All survival models that `merlin`

can fit, can subsequently be simulated from, using `survsim`

. I think that’s pretty awesome.

$~$

#### 4. Simulating competing risks data from specified cause-specific hazard functions

`survsim`

simulates competing risk data using the cause-specific hazard setting described by Beyersmann et al. (2009), utitlising the general simulation algorithm described by Crowther and Lambert (2013). Let’s simulate from a competing risk model with 2 competing events. The first cause-specific hazard has a Weibull distribution, with no covariates. The second cause-specific hazard model has an exponential distribution, with a beneficial treatment effect. Right censoring is applied at 10 years.

```
. clear
. set obs 1000
number of observations (_N) was 0, now 1,000
. gen trt = runiform()>0.5
. survsim stime6 event6 , hazard1(dist(weibull) lambda(0.1) gamma(1.2)) ///
> hazard2(dist(exponential) lambda(0.01) covariates(trt -0.5)) ///
> maxtime(10)
Warning: 212 survival times were above the upper limit of maxtime()
They have been set to maxtime()
You can identify them by _survsim_rc = 3
```

We can see which events occurred with

```
. tabulate event6
event6 | Freq. Percent Cum.
------------+-----------------------------------
0 | 212 21.20 21.20
1 | 747 74.70 95.90
2 | 41 4.10 100.00
------------+-----------------------------------
Total | 1,000 100.00
```

Now let’s simulate from a competing risk model with 3 competing events.
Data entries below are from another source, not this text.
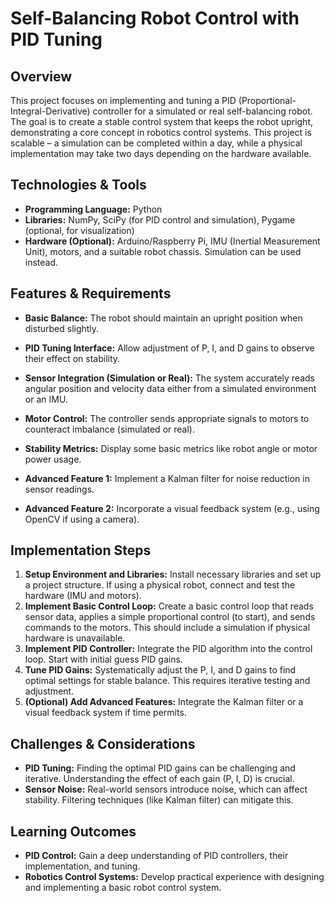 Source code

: # Self-Balancing Robot Control with PID Tuning

## Overview

This project focuses on implementing and tuning a PID (Proportional-Integral-Derivative) controller for a simulated or real self-balancing robot.  The goal is to create a stable control system that keeps the robot upright, demonstrating a core concept in robotics control systems. This project is scalable – a simulation can be completed within a day, while a physical implementation may take two days depending on the hardware available.

## Technologies & Tools

* **Programming Language:** Python
* **Libraries:** NumPy, SciPy (for PID control and simulation), Pygame (optional, for visualization)
* **Hardware (Optional):** Arduino/Raspberry Pi, IMU (Inertial Measurement Unit), motors, and a suitable robot chassis.  Simulation can be used instead.


## Features & Requirements

- **Basic Balance:** The robot should maintain an upright position when disturbed slightly.
- **PID Tuning Interface:** Allow adjustment of P, I, and D gains to observe their effect on stability.
- **Sensor Integration (Simulation or Real):**  The system accurately reads angular position and velocity data either from a simulated environment or an IMU.
- **Motor Control:**  The controller sends appropriate signals to motors to counteract imbalance (simulated or real).
- **Stability Metrics:** Display some basic metrics like robot angle or motor power usage.

- **Advanced Feature 1:** Implement a Kalman filter for noise reduction in sensor readings.
- **Advanced Feature 2:** Incorporate a visual feedback system (e.g., using OpenCV if using a camera).


## Implementation Steps

1. **Setup Environment and Libraries:** Install necessary libraries and set up a project structure.  If using a physical robot, connect and test the hardware (IMU and motors).
2. **Implement Basic Control Loop:**  Create a basic control loop that reads sensor data, applies a simple proportional control (to start), and sends commands to the motors.  This should include a simulation if physical hardware is unavailable.
3. **Implement PID Controller:** Integrate the PID algorithm into the control loop.  Start with initial guess PID gains.
4. **Tune PID Gains:** Systematically adjust the P, I, and D gains to find optimal settings for stable balance. This requires iterative testing and adjustment.
5. **(Optional) Add Advanced Features:** Integrate the Kalman filter or a visual feedback system if time permits.


## Challenges & Considerations

- **PID Tuning:** Finding the optimal PID gains can be challenging and iterative.  Understanding the effect of each gain (P, I, D) is crucial.
- **Sensor Noise:** Real-world sensors introduce noise, which can affect stability.  Filtering techniques (like Kalman filter) can mitigate this.


## Learning Outcomes

- **PID Control:** Gain a deep understanding of PID controllers, their implementation, and tuning.
- **Robotics Control Systems:**  Develop practical experience with designing and implementing a basic robot control system.

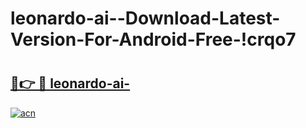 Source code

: # leonardo-ai--Download-Latest-Version-For-Android-Free-!crqo7

# <h2><a href="https://vjyc51.esa.edu.pl?title=leonardo-ai-&ref=crqo7">🔗👉 🔴 leonardo-ai-</a></h2>

[![acn](https://github.com/user-attachments/assets/0f9c940e-d8b0-45ae-aac7-cd30a18b3e1c)](https://vjyc51.esa.edu.pl?title=leonardo-ai-&ref=crqo7)

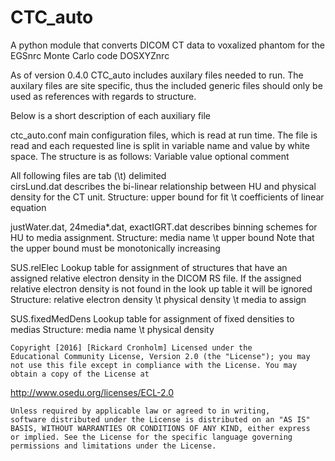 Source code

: # CTC_auto

A python module that converts DICOM CT data to voxalized phantom for the EGSnrc Monte Carlo code DOSXYZnrc

As of version 0.4.0 CTC_auto includes auxilary files needed to run. The auxilary files are site specific, thus the included generic files should only be used as references with regards to structure.

Below is a short description of each auxiliary file

ctc_auto.conf
  main configuration files, which is read at run time. The file is read and each requested line is split in variable name and value by white space.
  The structure is as follows:
  Variable value optional comment

All following files are tab (\t) delimited  
cirsLund.dat
  describes the bi-linear relationship between HU and physical density for the CT unit.
  Structure:
  upper bound for fit \t coefficients of linear equation
  
justWater.dat, 24media*.dat, exactIGRT.dat
  describes binning schemes for HU to media assignment.
  Structure:
  media name \t upper bound
  Note that the upper bound must be monotonically increasing
  
SUS.relElec
  Lookup table for assignment of structures that have an assigned relative electron density in the DICOM RS file.
  If the assigned relative electron density is not found in the look up table it will be ignored
  Structure:
  relative electron density \t physical density \t media to assign
  
SUS.fixedMedDens
  Lookup table for assignment of fixed densities to medias
  Structure:
  media name \t physical density

	Copyright [2016] [Rickard Cronholm] Licensed under the
	Educational Community License, Version 2.0 (the "License"); you may
	not use this file except in compliance with the License. You may
	obtain a copy of the License at

http://www.osedu.org/licenses/ECL-2.0

	Unless required by applicable law or agreed to in writing,
	software distributed under the License is distributed on an "AS IS"
	BASIS, WITHOUT WARRANTIES OR CONDITIONS OF ANY KIND, either express
	or implied. See the License for the specific language governing
	permissions and limitations under the License.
The first cause-specific hazard has a user defined baseline hazard function, with a harmful treatment effect. The second cause-specific hazard model has a Weibull distribition, with a beneficial treatment effect. The third cause-specific hazard has a user-defined baseline hazard function, with an initially beneficial treatment effect that reduces linearly with respect to log time. Right censoring is applied at 3 years. Phew.

```
. survsim stime7 event7 , hazard1(user(exp(-2 :+ 0.2:* log(#t) :+ 0.1:*#t)) covariates(trt 0.1)) ///
> hazard2(dist(weibull) lambda(0.01) gamma(1.3) covariates(trt -0.5)) ///
> hazard3(user(0.1 :* #t :^ 1.5) covariates(trt -0.5) tde(trt 0.1) ///
> tdefunction(log(#t))) ///
> maxtime(3)
Warning: 345 survival times were above the upper limit of maxtime()
They have been set to maxtime()
You can identify them by _survsim_rc = 3
. tabulate event7
event7 | Freq. Percent Cum.
------------+-----------------------------------
0 | 345 34.50 34.50
1 | 342 34.20 68.70
2 | 24 2.40 71.10
3 | 289 28.90 100.00
------------+-----------------------------------
Total | 1,000 100.00
```

You can see that this can get as complex as necessary. I currently let you use up to 50 cause-specific hazards, just in case you’re feeling particularly adventurous.